● Dataset entries
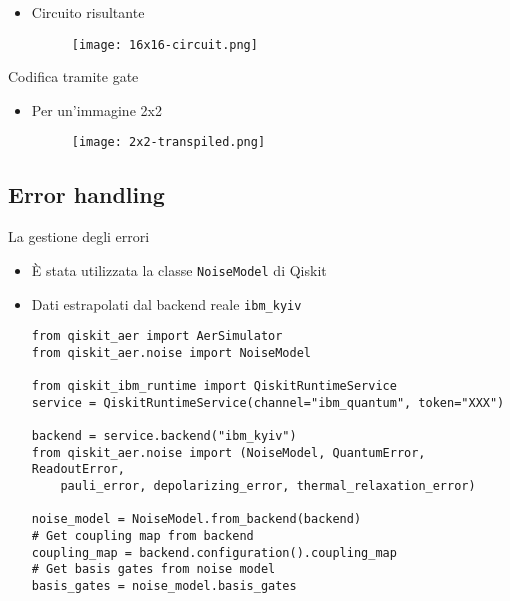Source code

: \begin{frame}
	\begin{itemize}
		\item Circuito risultante
			\begin{figure}
				\centering
				\texttt{[image: 16x16-circuit.png]}
			\end{figure}
	\end{itemize}
\end{frame}

\begin{frame}{Codifica tramite gate}
	\begin{itemize}
		\item Per un'immagine 2x2
			\begin{figure}
				\centering
				\texttt{[image: 2x2-transpiled.png]}
			\end{figure}
	\end{itemize}
\end{frame}


\subsection{Error handling}

\begin{frame}[fragile]{La gestione degli errori}
	\begin{itemize}
		\item È stata utilizzata la classe \texttt{NoiseModel} di Qiskit
		\item Dati estrapolati dal backend reale \texttt{ibm\_kyiv}
		\begin{lstlisting}
from qiskit_aer import AerSimulator
from qiskit_aer.noise import NoiseModel

from qiskit_ibm_runtime import QiskitRuntimeService
service = QiskitRuntimeService(channel="ibm_quantum", token="XXX")

backend = service.backend("ibm_kyiv")
from qiskit_aer.noise import (NoiseModel, QuantumError, ReadoutError,
    pauli_error, depolarizing_error, thermal_relaxation_error)

noise_model = NoiseModel.from_backend(backend)
# Get coupling map from backend
coupling_map = backend.configuration().coupling_map
# Get basis gates from noise model
basis_gates = noise_model.basis_gates
		\end{lstlisting}
	\end{itemize}
\end{frame}

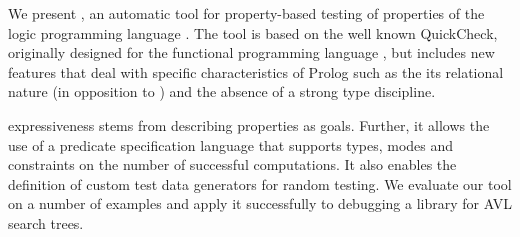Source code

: 

We present \Prolog\QuickCheck{}, an automatic tool for property-based
testing of properties of the logic programming language \Prolog{}.
%
The tool is based on the well known QuickCheck, originally designed
for the functional programming language \Haskell{}, but includes new
features that deal with specific characteristics of Prolog such as the
its relational nature (in opposition to \Haskell{}) and the absence
of a strong type discipline.


\Prolog\QuickCheck{} expressiveness stems from describing properties as
\Prolog{} goals.
%
Further, it allows the use of a predicate specification language that
supports types, modes and constraints on the number of successful
computations.
%
It also enables the definition of custom test data generators for
random testing.
%
We evaluate our tool on a number of  examples and apply
it successfully to debugging a \Prolog{} library for AVL search trees.

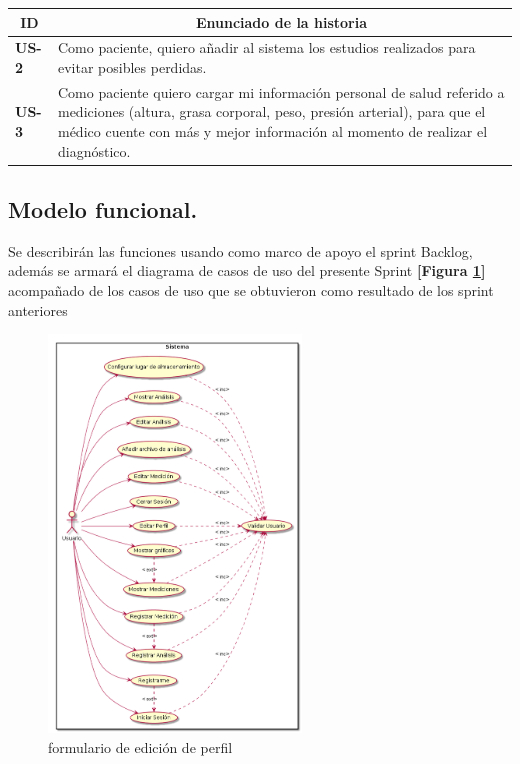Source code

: \documentclass[a4paper,12pt]{article}
\begin{document}
\begin{table}[h]

    \centering
	\begin{tabular}{|l|p{9cm}|}
	\hline
        \multicolumn{1}{|c|}{\textbf{ID}} &
        \multicolumn{1}{c|}{\textbf{Enunciado de la historia}} \\          
    \hline
        \textbf{US-2 } & Como paciente, quiero añadir al sistema los estudios realizados para evitar posibles perdidas.\\
    \hline
    	\textbf{US-3} & Como paciente quiero cargar mi información personal de salud referido a mediciones (altura, grasa corporal, peso, presión arterial), para que el médico cuente con más y mejor información al momento de realizar el diagnóstico.\\
    \hline
    \end{tabular}
    \label{sprint_backlog_6}
\end{table}

\subsection{ Modelo funcional.} %
Se describirán las funciones usando como marco de apoyo el sprint Backlog, además se armará el diagrama de casos de uso del presente Sprint \textbf{[Figura \ref{6-cu}]} acompañado de los casos de uso que se obtuvieron como resultado de los sprint anteriores



\begin{figure}[h]
	\centering
	\includegraphics[width=0.6\textwidth]{img/6-cu}
	\caption{formulario de edición de perfil}
	\label{6-cu}
\end{figure}
\end{document}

● Work to be completed
Set down the data again, exactly, without images.

● Answer for the task
Source code

: \begin{frame}
	\begin{itemize}
		\item Circuito risultante
			\begin{figure}
				\centering
				\texttt{[image: 16x16-circuit.png]}
			\end{figure}
	\end{itemize}
\end{frame}

\begin{frame}{Codifica tramite gate}
	\begin{itemize}
		\item Per un'immagine 2x2
			\begin{figure}
				\centering
				\texttt{[image: 2x2-transpiled.png]}
			\end{figure}
	\end{itemize}
\end{frame}


\subsection{Error handling}

\begin{frame}[fragile]{La gestione degli errori}
	\begin{itemize}
		\item È stata utilizzata la classe \texttt{NoiseModel} di Qiskit
		\item Dati estrapolati dal backend reale \texttt{ibm\_kyiv}
		\begin{lstlisting}
from qiskit_aer import AerSimulator
from qiskit_aer.noise import NoiseModel

from qiskit_ibm_runtime import QiskitRuntimeService
service = QiskitRuntimeService(channel="ibm_quantum", token="XXX")

backend = service.backend("ibm_kyiv")
from qiskit_aer.noise import (NoiseModel, QuantumError, ReadoutError,
    pauli_error, depolarizing_error, thermal_relaxation_error)

noise_model = NoiseModel.from_backend(backend)
# Get coupling map from backend
coupling_map = backend.configuration().coupling_map
# Get basis gates from noise model
basis_gates = noise_model.basis_gates
		\end{lstlisting}
	\end{itemize}
\end{frame}

Source code

: 

We present \Prolog\QuickCheck{}, an automatic tool for property-based
testing of properties of the logic programming language \Prolog{}.
%
The tool is based on the well known QuickCheck, originally designed
for the functional programming language \Haskell{}, but includes new
features that deal with specific characteristics of Prolog such as the
its relational nature (in opposition to \Haskell{}) and the absence
of a strong type discipline.


\Prolog\QuickCheck{} expressiveness stems from describing properties as
\Prolog{} goals.
%
Further, it allows the use of a predicate specification language that
supports types, modes and constraints on the number of successful
computations.
%
It also enables the definition of custom test data generators for
random testing.
%
We evaluate our tool on a number of  examples and apply
it successfully to debugging a \Prolog{} library for AVL search trees.

Source code

: \documentclass[a4paper,12pt]{article}
\begin{document}
\begin{table}[h]

    \centering
	\begin{tabular}{|l|p{9cm}|}
	\hline
        \multicolumn{1}{|c|}{\textbf{ID}} &
        \multicolumn{1}{c|}{\textbf{Enunciado de la historia}} \\          
    \hline
        \textbf{US-2 } & Como paciente, quiero añadir al sistema los estudios realizados para evitar posibles perdidas.\\
    \hline
    	\textbf{US-3} & Como paciente quiero cargar mi información personal de salud referido a mediciones (altura, grasa corporal, peso, presión arterial), para que el médico cuente con más y mejor información al momento de realizar el diagnóstico.\\
    \hline
    \end{tabular}
    \label{sprint_backlog_6}
\end{table}

\subsection{ Modelo funcional.} %
Se describirán las funciones usando como marco de apoyo el sprint Backlog, además se armará el diagrama de casos de uso del presente Sprint \textbf{[Figura \ref{6-cu}]} acompañado de los casos de uso que se obtuvieron como resultado de los sprint anteriores



\begin{figure}[h]
	\centering
	\includegraphics[width=0.6\textwidth]{img/6-cu}
	\caption{formulario de edición de perfil}
	\label{6-cu}
\end{figure}
\end{document}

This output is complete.